TASK DATA section start
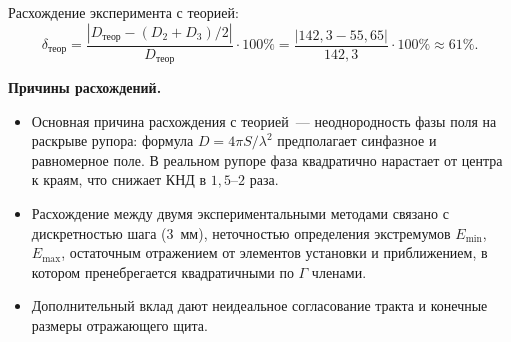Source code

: Расхождение эксперимента с теорией:
\begin{equation}
	\delta_{\text{теор}} = \frac{|D_{\text{теор}} - (D_2 + D_3)/2|}{D_{\text{теор}}} \cdot 100\%
	= \frac{|142{,}3 - 55{,}65|}{142{,}3} \cdot 100\%
	\approx 61\%.
\end{equation}

\noindent\textbf{Причины расхождений.}
\begin{itemize}
	\item Основная причина расхождения с теорией~--- неоднородность фазы поля на раскрыве рупора: формула $D = 4\pi S/\lambda^2$ предполагает синфазное и равномерное поле. В реальном рупоре фаза квадратично нарастает от центра к краям, что снижает КНД в $1{,}5$--$2$ раза.
	\item Расхождение между двумя экспериментальными методами связано с дискретностью шага ($3$~мм), неточностью определения экстремумов $E_{\min}$, $E_{\max}$, остаточным отражением от элементов установки и приближением, в котором пренебрегается квадратичными по $\Gamma$ членами.
	\item Дополнительный вклад дают неидеальное согласование тракта и конечные размеры отражающего щита.
\end{itemize}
TASK DATA section end
WHAT IS EXPECTED:
Write out all of the records above. Keep them exact and leave out the pictures.

SOLVED PROBLEM:
Source code

: Расхождение эксперимента с теорией:
\begin{equation}
	\delta_{\text{теор}} = \frac{|D_{\text{теор}} - (D_2 + D_3)/2|}{D_{\text{теор}}} \cdot 100\%
	= \frac{|142{,}3 - 55{,}65|}{142{,}3} \cdot 100\%
	\approx 61\%.
\end{equation}

\noindent\textbf{Причины расхождений.}
\begin{itemize}
	\item Основная причина расхождения с теорией~--- неоднородность фазы поля на раскрыве рупора: формула $D = 4\pi S/\lambda^2$ предполагает синфазное и равномерное поле. В реальном рупоре фаза квадратично нарастает от центра к краям, что снижает КНД в $1{,}5$--$2$ раза.
	\item Расхождение между двумя экспериментальными методами связано с дискретностью шага ($3$~мм), неточностью определения экстремумов $E_{\min}$, $E_{\max}$, остаточным отражением от элементов установки и приближением, в котором пренебрегается квадратичными по $\Gamma$ членами.
	\item Дополнительный вклад дают неидеальное согласование тракта и конечные размеры отражающего щита.
\end{itemize}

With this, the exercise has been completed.